Starting from the line that contains "(optional). The mask", give back every line through the end of the listing exactly as written and no other line.

- _EXERCISE MATERIAL_
::::

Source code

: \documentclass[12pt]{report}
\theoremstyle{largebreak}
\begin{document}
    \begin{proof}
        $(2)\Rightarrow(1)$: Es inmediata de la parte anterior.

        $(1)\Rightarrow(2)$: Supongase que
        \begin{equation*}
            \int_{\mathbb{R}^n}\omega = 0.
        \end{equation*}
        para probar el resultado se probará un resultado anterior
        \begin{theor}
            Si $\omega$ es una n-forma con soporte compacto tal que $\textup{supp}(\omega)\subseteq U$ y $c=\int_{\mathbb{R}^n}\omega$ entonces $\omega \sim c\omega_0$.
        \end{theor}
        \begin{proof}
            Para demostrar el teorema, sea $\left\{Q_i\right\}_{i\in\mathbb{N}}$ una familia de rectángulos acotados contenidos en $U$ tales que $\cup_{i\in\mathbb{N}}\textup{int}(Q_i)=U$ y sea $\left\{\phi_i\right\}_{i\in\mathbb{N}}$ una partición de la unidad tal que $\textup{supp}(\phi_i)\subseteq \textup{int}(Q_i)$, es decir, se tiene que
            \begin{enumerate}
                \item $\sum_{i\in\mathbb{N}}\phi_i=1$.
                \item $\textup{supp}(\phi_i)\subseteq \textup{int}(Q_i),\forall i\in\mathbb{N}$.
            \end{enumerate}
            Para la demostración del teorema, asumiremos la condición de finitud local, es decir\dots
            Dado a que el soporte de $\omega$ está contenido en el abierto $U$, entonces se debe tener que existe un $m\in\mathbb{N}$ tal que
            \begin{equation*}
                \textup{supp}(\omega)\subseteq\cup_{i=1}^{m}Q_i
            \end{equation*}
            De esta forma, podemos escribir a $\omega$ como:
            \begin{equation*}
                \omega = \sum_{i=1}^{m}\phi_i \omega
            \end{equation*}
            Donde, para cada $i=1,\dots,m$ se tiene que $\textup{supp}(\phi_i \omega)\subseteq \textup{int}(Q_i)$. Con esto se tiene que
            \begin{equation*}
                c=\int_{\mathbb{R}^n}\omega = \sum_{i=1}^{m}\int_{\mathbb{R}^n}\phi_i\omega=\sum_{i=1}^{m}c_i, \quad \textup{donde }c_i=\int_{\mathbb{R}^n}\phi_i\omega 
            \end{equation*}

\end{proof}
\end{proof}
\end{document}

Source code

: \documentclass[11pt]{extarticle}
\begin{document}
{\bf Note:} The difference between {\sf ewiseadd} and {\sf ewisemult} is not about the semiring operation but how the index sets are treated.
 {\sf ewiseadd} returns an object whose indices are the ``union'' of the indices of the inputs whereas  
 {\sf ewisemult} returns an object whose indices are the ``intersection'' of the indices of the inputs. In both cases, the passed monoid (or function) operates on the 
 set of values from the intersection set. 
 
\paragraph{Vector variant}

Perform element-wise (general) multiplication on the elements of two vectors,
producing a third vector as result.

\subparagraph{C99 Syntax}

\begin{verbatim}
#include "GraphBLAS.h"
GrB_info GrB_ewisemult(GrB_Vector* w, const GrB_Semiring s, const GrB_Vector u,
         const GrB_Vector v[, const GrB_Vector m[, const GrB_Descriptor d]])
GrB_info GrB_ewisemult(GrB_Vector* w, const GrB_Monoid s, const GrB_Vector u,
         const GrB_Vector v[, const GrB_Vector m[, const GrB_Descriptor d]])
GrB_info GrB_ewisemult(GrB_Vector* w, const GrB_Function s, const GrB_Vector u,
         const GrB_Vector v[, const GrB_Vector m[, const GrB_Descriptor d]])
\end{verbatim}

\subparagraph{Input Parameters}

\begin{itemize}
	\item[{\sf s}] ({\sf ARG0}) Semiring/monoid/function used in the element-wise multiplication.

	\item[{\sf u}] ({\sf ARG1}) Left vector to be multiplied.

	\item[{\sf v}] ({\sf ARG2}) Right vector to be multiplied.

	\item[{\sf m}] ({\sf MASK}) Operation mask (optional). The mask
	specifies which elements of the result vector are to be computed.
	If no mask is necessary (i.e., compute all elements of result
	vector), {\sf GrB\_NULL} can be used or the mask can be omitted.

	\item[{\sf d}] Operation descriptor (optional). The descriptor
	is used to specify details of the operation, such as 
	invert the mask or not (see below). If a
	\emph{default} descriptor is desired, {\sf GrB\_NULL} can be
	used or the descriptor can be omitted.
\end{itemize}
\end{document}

::::

- _ANSWER SPACE_
	\item[{\sf m}] ({\sf MASK}) Operation mask (optional). The mask
	specifies which elements of the result vector are to be computed.
	If no mask is necessary (i.e., compute all elements of result
	vector), {\sf GrB\_NULL} can be used or the mask can be omitted.

	\item[{\sf d}] Operation descriptor (optional). The descriptor
	is used to specify details of the operation, such as 
	invert the mask or not (see below). If a
	\emph{default} descriptor is desired, {\sf GrB\_NULL} can be
	used or the descriptor can be omitted.
\end{itemize}
\end{document}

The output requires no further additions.